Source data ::
───
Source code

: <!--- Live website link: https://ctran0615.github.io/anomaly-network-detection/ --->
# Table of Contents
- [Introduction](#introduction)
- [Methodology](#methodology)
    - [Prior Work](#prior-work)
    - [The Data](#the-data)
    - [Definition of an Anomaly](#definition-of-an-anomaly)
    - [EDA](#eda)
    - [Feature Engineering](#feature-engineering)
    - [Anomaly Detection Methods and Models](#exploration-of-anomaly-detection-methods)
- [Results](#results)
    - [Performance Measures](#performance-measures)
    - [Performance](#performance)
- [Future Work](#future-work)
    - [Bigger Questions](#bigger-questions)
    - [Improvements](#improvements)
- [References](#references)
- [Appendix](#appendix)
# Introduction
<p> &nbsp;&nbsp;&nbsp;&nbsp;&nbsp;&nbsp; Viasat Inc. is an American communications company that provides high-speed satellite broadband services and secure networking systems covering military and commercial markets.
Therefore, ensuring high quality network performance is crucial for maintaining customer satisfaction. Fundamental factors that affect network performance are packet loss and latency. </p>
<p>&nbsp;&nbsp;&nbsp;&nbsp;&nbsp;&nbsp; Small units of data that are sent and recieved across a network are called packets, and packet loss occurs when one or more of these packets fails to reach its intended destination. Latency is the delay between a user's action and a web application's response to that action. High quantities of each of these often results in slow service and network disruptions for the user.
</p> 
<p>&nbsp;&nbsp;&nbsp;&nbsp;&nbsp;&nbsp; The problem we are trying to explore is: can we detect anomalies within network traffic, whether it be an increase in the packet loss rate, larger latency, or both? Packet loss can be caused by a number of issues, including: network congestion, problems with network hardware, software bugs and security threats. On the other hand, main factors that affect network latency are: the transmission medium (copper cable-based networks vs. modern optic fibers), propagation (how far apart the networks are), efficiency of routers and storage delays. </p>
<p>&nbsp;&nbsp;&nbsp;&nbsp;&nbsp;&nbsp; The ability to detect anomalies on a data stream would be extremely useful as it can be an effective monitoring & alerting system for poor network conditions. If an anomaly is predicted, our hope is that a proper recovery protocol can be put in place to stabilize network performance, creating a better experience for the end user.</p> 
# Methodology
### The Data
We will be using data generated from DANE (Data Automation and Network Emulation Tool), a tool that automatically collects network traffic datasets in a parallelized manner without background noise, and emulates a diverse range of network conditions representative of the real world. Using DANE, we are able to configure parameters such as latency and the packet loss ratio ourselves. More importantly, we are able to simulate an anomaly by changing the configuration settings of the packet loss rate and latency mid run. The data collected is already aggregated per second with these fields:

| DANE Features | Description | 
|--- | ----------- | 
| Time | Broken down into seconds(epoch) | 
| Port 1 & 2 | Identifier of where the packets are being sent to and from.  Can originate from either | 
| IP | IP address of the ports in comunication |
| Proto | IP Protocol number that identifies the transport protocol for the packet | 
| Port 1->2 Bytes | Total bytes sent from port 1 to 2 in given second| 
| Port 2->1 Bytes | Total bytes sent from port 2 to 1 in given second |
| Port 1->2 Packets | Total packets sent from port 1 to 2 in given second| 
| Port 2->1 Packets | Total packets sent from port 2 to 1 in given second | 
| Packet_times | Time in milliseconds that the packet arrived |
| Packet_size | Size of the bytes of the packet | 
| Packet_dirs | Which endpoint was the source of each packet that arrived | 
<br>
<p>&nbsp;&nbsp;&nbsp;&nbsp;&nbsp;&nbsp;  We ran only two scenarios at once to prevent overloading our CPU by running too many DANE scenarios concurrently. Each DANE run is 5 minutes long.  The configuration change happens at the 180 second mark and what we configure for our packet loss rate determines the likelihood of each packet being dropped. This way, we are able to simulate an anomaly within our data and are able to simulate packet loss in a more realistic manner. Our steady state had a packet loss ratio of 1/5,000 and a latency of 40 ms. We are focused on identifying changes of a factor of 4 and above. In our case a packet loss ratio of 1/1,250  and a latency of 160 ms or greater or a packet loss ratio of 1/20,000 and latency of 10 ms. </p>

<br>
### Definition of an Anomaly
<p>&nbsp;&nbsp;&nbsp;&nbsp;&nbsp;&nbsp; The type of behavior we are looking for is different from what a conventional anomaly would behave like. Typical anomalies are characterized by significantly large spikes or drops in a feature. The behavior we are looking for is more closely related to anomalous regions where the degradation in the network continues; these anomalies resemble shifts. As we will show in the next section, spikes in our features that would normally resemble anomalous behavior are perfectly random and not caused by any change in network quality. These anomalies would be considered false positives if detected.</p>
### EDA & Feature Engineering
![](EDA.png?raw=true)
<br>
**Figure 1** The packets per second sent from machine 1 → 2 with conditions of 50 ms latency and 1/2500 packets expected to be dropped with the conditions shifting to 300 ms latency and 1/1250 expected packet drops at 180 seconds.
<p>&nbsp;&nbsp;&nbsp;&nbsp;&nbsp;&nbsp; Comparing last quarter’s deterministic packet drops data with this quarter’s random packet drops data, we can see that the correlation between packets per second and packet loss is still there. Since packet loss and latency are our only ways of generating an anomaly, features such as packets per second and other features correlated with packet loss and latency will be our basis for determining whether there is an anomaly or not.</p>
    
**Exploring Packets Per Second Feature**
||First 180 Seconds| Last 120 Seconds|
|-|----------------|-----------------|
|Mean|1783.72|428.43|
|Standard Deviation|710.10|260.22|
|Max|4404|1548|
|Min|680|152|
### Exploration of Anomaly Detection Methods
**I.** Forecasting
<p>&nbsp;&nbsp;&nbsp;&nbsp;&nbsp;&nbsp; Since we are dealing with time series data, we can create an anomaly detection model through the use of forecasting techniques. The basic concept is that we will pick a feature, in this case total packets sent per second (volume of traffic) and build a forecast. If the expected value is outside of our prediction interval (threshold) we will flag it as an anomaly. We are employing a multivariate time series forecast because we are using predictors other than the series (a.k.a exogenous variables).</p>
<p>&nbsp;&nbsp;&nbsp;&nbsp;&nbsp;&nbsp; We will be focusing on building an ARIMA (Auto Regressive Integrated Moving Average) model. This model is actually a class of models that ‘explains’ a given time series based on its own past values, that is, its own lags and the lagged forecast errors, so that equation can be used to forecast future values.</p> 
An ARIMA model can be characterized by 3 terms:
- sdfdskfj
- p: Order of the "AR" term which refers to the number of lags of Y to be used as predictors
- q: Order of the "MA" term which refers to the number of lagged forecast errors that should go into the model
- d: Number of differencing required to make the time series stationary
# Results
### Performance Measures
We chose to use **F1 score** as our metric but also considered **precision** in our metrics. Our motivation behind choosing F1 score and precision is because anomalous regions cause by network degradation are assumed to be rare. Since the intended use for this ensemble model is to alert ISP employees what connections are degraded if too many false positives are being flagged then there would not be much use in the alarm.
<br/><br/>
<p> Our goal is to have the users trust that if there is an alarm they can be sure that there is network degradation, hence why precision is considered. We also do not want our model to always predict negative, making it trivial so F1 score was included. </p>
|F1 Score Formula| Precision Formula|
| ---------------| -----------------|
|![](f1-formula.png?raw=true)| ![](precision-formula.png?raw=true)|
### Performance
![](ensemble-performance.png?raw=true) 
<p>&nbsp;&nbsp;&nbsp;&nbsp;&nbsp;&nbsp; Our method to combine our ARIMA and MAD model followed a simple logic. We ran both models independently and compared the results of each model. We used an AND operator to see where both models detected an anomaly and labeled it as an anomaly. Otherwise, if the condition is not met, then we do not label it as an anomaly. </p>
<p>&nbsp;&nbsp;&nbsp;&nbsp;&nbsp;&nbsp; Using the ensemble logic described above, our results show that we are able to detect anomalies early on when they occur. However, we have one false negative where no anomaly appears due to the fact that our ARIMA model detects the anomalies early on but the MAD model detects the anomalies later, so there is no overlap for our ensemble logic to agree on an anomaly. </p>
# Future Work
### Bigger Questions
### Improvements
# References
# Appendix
───
PROBLEM TO WORK ON :: Repeat the entries. Keep each one exactly as written.

EXERCISE OUTPUT ::
Source code

: <!--- Live website link: https://ctran0615.github.io/anomaly-network-detection/ --->
# Table of Contents
- [Introduction](#introduction)
- [Methodology](#methodology)
    - [Prior Work](#prior-work)
    - [The Data](#the-data)
    - [Definition of an Anomaly](#definition-of-an-anomaly)
    - [EDA](#eda)
    - [Feature Engineering](#feature-engineering)
    - [Anomaly Detection Methods and Models](#exploration-of-anomaly-detection-methods)
- [Results](#results)
    - [Performance Measures](#performance-measures)
    - [Performance](#performance)
- [Future Work](#future-work)
    - [Bigger Questions](#bigger-questions)
    - [Improvements](#improvements)
- [References](#references)
- [Appendix](#appendix)
# Introduction
<p> &nbsp;&nbsp;&nbsp;&nbsp;&nbsp;&nbsp; Viasat Inc. is an American communications company that provides high-speed satellite broadband services and secure networking systems covering military and commercial markets.
Therefore, ensuring high quality network performance is crucial for maintaining customer satisfaction. Fundamental factors that affect network performance are packet loss and latency. </p>
<p>&nbsp;&nbsp;&nbsp;&nbsp;&nbsp;&nbsp; Small units of data that are sent and recieved across a network are called packets, and packet loss occurs when one or more of these packets fails to reach its intended destination. Latency is the delay between a user's action and a web application's response to that action. High quantities of each of these often results in slow service and network disruptions for the user.
</p> 
<p>&nbsp;&nbsp;&nbsp;&nbsp;&nbsp;&nbsp; The problem we are trying to explore is: can we detect anomalies within network traffic, whether it be an increase in the packet loss rate, larger latency, or both? Packet loss can be caused by a number of issues, including: network congestion, problems with network hardware, software bugs and security threats. On the other hand, main factors that affect network latency are: the transmission medium (copper cable-based networks vs. modern optic fibers), propagation (how far apart the networks are), efficiency of routers and storage delays. </p>
<p>&nbsp;&nbsp;&nbsp;&nbsp;&nbsp;&nbsp; The ability to detect anomalies on a data stream would be extremely useful as it can be an effective monitoring & alerting system for poor network conditions. If an anomaly is predicted, our hope is that a proper recovery protocol can be put in place to stabilize network performance, creating a better experience for the end user.</p> 
# Methodology
### The Data
We will be using data generated from DANE (Data Automation and Network Emulation Tool), a tool that automatically collects network traffic datasets in a parallelized manner without background noise, and emulates a diverse range of network conditions representative of the real world. Using DANE, we are able to configure parameters such as latency and the packet loss ratio ourselves. More importantly, we are able to simulate an anomaly by changing the configuration settings of the packet loss rate and latency mid run. The data collected is already aggregated per second with these fields:

| DANE Features | Description | 
|--- | ----------- | 
| Time | Broken down into seconds(epoch) | 
| Port 1 & 2 | Identifier of where the packets are being sent to and from.  Can originate from either | 
| IP | IP address of the ports in comunication |
| Proto | IP Protocol number that identifies the transport protocol for the packet | 
| Port 1->2 Bytes | Total bytes sent from port 1 to 2 in given second| 
| Port 2->1 Bytes | Total bytes sent from port 2 to 1 in given second |
| Port 1->2 Packets | Total packets sent from port 1 to 2 in given second| 
| Port 2->1 Packets | Total packets sent from port 2 to 1 in given second | 
| Packet_times | Time in milliseconds that the packet arrived |
| Packet_size | Size of the bytes of the packet | 
| Packet_dirs | Which endpoint was the source of each packet that arrived | 
<br>
<p>&nbsp;&nbsp;&nbsp;&nbsp;&nbsp;&nbsp;  We ran only two scenarios at once to prevent overloading our CPU by running too many DANE scenarios concurrently. Each DANE run is 5 minutes long.  The configuration change happens at the 180 second mark and what we configure for our packet loss rate determines the likelihood of each packet being dropped. This way, we are able to simulate an anomaly within our data and are able to simulate packet loss in a more realistic manner. Our steady state had a packet loss ratio of 1/5,000 and a latency of 40 ms. We are focused on identifying changes of a factor of 4 and above. In our case a packet loss ratio of 1/1,250  and a latency of 160 ms or greater or a packet loss ratio of 1/20,000 and latency of 10 ms. </p>

<br>
### Definition of an Anomaly
<p>&nbsp;&nbsp;&nbsp;&nbsp;&nbsp;&nbsp; The type of behavior we are looking for is different from what a conventional anomaly would behave like. Typical anomalies are characterized by significantly large spikes or drops in a feature. The behavior we are looking for is more closely related to anomalous regions where the degradation in the network continues; these anomalies resemble shifts. As we will show in the next section, spikes in our features that would normally resemble anomalous behavior are perfectly random and not caused by any change in network quality. These anomalies would be considered false positives if detected.</p>
### EDA & Feature Engineering
![](EDA.png?raw=true)
<br>
**Figure 1** The packets per second sent from machine 1 → 2 with conditions of 50 ms latency and 1/2500 packets expected to be dropped with the conditions shifting to 300 ms latency and 1/1250 expected packet drops at 180 seconds.
<p>&nbsp;&nbsp;&nbsp;&nbsp;&nbsp;&nbsp; Comparing last quarter’s deterministic packet drops data with this quarter’s random packet drops data, we can see that the correlation between packets per second and packet loss is still there. Since packet loss and latency are our only ways of generating an anomaly, features such as packets per second and other features correlated with packet loss and latency will be our basis for determining whether there is an anomaly or not.</p>
    
**Exploring Packets Per Second Feature**
||First 180 Seconds| Last 120 Seconds|
|-|----------------|-----------------|
|Mean|1783.72|428.43|
|Standard Deviation|710.10|260.22|
|Max|4404|1548|
|Min|680|152|
### Exploration of Anomaly Detection Methods
**I.** Forecasting
<p>&nbsp;&nbsp;&nbsp;&nbsp;&nbsp;&nbsp; Since we are dealing with time series data, we can create an anomaly detection model through the use of forecasting techniques. The basic concept is that we will pick a feature, in this case total packets sent per second (volume of traffic) and build a forecast. If the expected value is outside of our prediction interval (threshold) we will flag it as an anomaly. We are employing a multivariate time series forecast because we are using predictors other than the series (a.k.a exogenous variables).</p>
<p>&nbsp;&nbsp;&nbsp;&nbsp;&nbsp;&nbsp; We will be focusing on building an ARIMA (Auto Regressive Integrated Moving Average) model. This model is actually a class of models that ‘explains’ a given time series based on its own past values, that is, its own lags and the lagged forecast errors, so that equation can be used to forecast future values.</p> 
An ARIMA model can be characterized by 3 terms:
- sdfdskfj
- p: Order of the "AR" term which refers to the number of lags of Y to be used as predictors
- q: Order of the "MA" term which refers to the number of lagged forecast errors that should go into the model
- d: Number of differencing required to make the time series stationary
# Results
### Performance Measures
We chose to use **F1 score** as our metric but also considered **precision** in our metrics. Our motivation behind choosing F1 score and precision is because anomalous regions cause by network degradation are assumed to be rare. Since the intended use for this ensemble model is to alert ISP employees what connections are degraded if too many false positives are being flagged then there would not be much use in the alarm.
<br/><br/>
<p> Our goal is to have the users trust that if there is an alarm they can be sure that there is network degradation, hence why precision is considered. We also do not want our model to always predict negative, making it trivial so F1 score was included. </p>
|F1 Score Formula| Precision Formula|
| ---------------| -----------------|
|![](f1-formula.png?raw=true)| ![](precision-formula.png?raw=true)|
### Performance
![](ensemble-performance.png?raw=true) 
<p>&nbsp;&nbsp;&nbsp;&nbsp;&nbsp;&nbsp; Our method to combine our ARIMA and MAD model followed a simple logic. We ran both models independently and compared the results of each model. We used an AND operator to see where both models detected an anomaly and labeled it as an anomaly. Otherwise, if the condition is not met, then we do not label it as an anomaly. </p>
<p>&nbsp;&nbsp;&nbsp;&nbsp;&nbsp;&nbsp; Using the ensemble logic described above, our results show that we are able to detect anomalies early on when they occur. However, we have one false negative where no anomaly appears due to the fact that our ARIMA model detects the anomalies early on but the MAD model detects the anomalies later, so there is no overlap for our ensemble logic to agree on an anomaly. </p>
# Future Work
### Bigger Questions
### Improvements
# References
# Appendix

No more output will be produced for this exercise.